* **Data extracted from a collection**

*** Begin section ***

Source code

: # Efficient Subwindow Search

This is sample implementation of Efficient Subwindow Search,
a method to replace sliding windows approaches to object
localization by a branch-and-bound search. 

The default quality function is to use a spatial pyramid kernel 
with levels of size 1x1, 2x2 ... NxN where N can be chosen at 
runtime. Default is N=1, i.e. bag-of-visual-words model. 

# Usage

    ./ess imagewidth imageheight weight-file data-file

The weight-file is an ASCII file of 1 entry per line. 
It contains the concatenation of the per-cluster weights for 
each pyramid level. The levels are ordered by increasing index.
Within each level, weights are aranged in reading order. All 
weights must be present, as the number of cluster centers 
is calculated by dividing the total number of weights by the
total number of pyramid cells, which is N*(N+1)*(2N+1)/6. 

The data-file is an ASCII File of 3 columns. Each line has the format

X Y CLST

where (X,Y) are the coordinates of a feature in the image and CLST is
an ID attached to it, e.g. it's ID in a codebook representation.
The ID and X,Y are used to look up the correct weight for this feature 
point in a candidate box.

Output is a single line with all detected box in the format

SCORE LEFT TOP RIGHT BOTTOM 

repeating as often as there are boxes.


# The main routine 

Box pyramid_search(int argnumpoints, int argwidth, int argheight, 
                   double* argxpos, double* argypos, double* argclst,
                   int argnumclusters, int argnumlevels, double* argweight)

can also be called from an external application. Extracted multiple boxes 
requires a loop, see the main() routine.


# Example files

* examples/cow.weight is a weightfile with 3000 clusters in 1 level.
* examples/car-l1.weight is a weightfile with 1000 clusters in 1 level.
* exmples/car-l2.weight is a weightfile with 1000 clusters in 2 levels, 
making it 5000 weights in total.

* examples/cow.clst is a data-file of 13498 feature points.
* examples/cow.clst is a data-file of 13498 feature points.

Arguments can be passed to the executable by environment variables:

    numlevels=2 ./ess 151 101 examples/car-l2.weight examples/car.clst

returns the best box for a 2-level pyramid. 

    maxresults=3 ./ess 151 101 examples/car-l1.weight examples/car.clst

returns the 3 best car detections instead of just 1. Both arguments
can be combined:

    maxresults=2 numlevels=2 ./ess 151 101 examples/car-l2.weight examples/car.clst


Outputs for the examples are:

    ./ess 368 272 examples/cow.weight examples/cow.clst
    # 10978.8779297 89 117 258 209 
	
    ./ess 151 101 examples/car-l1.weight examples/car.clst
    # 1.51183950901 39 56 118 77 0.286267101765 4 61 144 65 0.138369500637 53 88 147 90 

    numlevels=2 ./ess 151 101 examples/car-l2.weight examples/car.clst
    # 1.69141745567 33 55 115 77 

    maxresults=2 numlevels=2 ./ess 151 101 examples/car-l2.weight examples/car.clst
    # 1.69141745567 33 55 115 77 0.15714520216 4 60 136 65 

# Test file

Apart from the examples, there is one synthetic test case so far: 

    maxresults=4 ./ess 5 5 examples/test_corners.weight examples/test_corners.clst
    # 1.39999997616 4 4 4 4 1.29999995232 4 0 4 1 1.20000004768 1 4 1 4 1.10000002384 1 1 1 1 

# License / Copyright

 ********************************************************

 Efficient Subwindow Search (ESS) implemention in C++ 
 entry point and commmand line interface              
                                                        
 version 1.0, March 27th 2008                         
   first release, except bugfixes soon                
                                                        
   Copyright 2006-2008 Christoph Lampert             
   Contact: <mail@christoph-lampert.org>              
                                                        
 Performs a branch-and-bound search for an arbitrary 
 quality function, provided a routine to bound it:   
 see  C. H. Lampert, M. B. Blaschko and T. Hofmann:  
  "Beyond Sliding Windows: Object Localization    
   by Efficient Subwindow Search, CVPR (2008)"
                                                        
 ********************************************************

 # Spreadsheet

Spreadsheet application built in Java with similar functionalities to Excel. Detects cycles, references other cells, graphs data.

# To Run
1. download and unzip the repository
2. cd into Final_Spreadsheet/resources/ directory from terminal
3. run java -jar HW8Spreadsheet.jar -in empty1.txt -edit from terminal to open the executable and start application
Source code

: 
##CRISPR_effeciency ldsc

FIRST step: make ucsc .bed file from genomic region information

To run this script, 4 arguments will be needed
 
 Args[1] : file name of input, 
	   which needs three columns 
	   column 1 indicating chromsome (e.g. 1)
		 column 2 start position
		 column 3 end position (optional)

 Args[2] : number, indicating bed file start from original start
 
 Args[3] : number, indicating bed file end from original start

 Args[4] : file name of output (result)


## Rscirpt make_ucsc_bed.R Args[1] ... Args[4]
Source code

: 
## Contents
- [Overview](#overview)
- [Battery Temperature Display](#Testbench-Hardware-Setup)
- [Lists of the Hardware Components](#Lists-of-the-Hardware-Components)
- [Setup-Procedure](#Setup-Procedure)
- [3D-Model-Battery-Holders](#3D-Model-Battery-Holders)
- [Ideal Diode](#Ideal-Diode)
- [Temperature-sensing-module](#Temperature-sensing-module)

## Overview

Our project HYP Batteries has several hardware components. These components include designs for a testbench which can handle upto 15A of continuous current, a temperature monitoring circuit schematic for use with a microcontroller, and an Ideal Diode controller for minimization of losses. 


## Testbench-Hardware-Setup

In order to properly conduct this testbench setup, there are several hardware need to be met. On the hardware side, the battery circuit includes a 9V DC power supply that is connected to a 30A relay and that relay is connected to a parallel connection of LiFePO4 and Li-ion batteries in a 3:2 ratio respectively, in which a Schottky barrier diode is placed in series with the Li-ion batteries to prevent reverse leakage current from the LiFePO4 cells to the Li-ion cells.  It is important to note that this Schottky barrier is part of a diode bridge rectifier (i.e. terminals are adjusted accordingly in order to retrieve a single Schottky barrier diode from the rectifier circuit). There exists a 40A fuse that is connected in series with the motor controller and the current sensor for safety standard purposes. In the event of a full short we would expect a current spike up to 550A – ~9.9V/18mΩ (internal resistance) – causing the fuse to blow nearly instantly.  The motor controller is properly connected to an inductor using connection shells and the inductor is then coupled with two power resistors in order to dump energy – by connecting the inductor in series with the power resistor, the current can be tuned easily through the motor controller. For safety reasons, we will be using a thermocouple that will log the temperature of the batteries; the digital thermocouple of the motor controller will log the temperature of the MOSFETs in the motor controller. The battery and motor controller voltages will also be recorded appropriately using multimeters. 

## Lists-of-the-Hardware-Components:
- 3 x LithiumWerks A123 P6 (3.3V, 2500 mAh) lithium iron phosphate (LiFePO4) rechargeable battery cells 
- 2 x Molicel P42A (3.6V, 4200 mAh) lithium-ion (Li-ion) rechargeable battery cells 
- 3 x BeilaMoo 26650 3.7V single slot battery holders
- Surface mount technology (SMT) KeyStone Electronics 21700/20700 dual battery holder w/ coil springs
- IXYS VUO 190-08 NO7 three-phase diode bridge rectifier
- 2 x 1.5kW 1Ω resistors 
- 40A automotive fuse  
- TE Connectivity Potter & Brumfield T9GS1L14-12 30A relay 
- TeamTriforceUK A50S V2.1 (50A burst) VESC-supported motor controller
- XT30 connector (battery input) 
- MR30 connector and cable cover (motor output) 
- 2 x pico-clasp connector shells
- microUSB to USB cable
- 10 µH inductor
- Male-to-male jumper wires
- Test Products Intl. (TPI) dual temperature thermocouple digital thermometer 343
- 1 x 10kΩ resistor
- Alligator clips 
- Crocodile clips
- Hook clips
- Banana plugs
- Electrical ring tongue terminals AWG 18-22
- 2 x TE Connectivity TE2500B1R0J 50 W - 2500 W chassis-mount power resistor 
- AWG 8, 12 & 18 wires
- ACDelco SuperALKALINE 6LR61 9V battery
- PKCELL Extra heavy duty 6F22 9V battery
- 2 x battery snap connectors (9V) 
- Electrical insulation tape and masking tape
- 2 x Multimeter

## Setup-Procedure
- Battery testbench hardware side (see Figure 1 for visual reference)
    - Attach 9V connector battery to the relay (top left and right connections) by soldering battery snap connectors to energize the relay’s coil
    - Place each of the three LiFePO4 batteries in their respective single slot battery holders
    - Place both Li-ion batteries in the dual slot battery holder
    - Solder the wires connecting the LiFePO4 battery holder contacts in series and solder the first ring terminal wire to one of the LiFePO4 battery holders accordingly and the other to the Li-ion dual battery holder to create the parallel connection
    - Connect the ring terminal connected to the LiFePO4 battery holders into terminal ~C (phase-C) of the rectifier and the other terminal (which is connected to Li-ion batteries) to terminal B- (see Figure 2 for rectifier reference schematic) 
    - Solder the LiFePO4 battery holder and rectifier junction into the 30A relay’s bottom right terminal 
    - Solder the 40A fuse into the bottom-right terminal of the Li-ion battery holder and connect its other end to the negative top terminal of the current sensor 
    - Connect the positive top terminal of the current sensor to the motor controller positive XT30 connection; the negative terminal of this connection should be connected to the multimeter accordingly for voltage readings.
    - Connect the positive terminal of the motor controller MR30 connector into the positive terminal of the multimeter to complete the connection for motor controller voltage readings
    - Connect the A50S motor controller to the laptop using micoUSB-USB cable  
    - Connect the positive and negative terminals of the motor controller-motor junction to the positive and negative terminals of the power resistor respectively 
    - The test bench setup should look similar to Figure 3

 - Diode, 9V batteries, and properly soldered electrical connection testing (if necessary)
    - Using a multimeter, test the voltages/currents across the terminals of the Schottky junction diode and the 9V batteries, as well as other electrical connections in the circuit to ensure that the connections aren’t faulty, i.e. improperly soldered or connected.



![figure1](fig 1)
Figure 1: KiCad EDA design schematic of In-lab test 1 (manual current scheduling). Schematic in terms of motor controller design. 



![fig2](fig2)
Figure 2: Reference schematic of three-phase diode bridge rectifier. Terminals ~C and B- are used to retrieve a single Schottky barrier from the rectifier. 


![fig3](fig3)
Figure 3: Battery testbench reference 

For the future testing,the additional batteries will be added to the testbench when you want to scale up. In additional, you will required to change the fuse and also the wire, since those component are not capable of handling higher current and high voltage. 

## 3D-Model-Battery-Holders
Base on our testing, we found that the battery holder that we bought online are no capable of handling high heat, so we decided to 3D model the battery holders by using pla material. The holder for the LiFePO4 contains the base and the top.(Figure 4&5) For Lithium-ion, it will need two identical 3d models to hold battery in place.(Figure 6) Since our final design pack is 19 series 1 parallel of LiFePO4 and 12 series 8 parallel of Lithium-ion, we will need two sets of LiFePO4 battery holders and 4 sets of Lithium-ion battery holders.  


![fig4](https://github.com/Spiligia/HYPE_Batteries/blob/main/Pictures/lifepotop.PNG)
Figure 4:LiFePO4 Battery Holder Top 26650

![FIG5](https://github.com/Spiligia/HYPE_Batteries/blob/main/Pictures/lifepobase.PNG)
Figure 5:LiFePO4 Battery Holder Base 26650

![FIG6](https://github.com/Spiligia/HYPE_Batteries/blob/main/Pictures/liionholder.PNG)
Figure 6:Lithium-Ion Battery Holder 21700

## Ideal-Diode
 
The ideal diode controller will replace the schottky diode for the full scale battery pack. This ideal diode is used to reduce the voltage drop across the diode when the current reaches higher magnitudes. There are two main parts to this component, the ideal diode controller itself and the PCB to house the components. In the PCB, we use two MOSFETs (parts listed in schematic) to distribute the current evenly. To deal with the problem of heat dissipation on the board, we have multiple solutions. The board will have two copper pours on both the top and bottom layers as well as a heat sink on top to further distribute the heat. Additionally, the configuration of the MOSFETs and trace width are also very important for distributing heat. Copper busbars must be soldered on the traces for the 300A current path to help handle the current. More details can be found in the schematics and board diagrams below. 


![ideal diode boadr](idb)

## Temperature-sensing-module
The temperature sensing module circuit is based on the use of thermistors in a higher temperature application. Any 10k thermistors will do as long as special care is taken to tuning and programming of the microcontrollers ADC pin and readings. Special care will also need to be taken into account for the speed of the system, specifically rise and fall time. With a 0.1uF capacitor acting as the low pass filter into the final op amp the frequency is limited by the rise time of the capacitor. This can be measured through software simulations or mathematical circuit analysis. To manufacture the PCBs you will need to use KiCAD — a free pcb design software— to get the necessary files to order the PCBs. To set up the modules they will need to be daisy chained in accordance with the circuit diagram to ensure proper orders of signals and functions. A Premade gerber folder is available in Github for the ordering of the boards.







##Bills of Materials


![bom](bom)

*** End section ***

* **What to produce**
Please reproduce, exactly as they appear above, the lines from the line containing "- Solder the wires" up to and including the line containing "Figure 2: Reference".

* **Result**
    - Solder the wires connecting the LiFePO4 battery holder contacts in series and solder the first ring terminal wire to one of the LiFePO4 battery holders accordingly and the other to the Li-ion dual battery holder to create the parallel connection
    - Connect the ring terminal connected to the LiFePO4 battery holders into terminal ~C (phase-C) of the rectifier and the other terminal (which is connected to Li-ion batteries) to terminal B- (see Figure 2 for rectifier reference schematic) 
    - Solder the LiFePO4 battery holder and rectifier junction into the 30A relay’s bottom right terminal 
    - Solder the 40A fuse into the bottom-right terminal of the Li-ion battery holder and connect its other end to the negative top terminal of the current sensor 
    - Connect the positive top terminal of the current sensor to the motor controller positive XT30 connection; the negative terminal of this connection should be connected to the multimeter accordingly for voltage readings.
    - Connect the positive terminal of the motor controller MR30 connector into the positive terminal of the multimeter to complete the connection for motor controller voltage readings
    - Connect the A50S motor controller to the laptop using micoUSB-USB cable  
    - Connect the positive and negative terminals of the motor controller-motor junction to the positive and negative terminals of the power resistor respectively 
    - The test bench setup should look similar to Figure 3

 - Diode, 9V batteries, and properly soldered electrical connection testing (if necessary)
    - Using a multimeter, test the voltages/currents across the terminals of the Schottky junction diode and the 9V batteries, as well as other electrical connections in the circuit to ensure that the connections aren’t faulty, i.e. improperly soldered or connected.



![figure1](fig 1)
Figure 1: KiCad EDA design schematic of In-lab test 1 (manual current scheduling). Schematic in terms of motor controller design. 



![fig2](fig2)
Figure 2: Reference schematic of three-phase diode bridge rectifier. Terminals ~C and B- are used to retrieve a single Schottky barrier from the rectifier. 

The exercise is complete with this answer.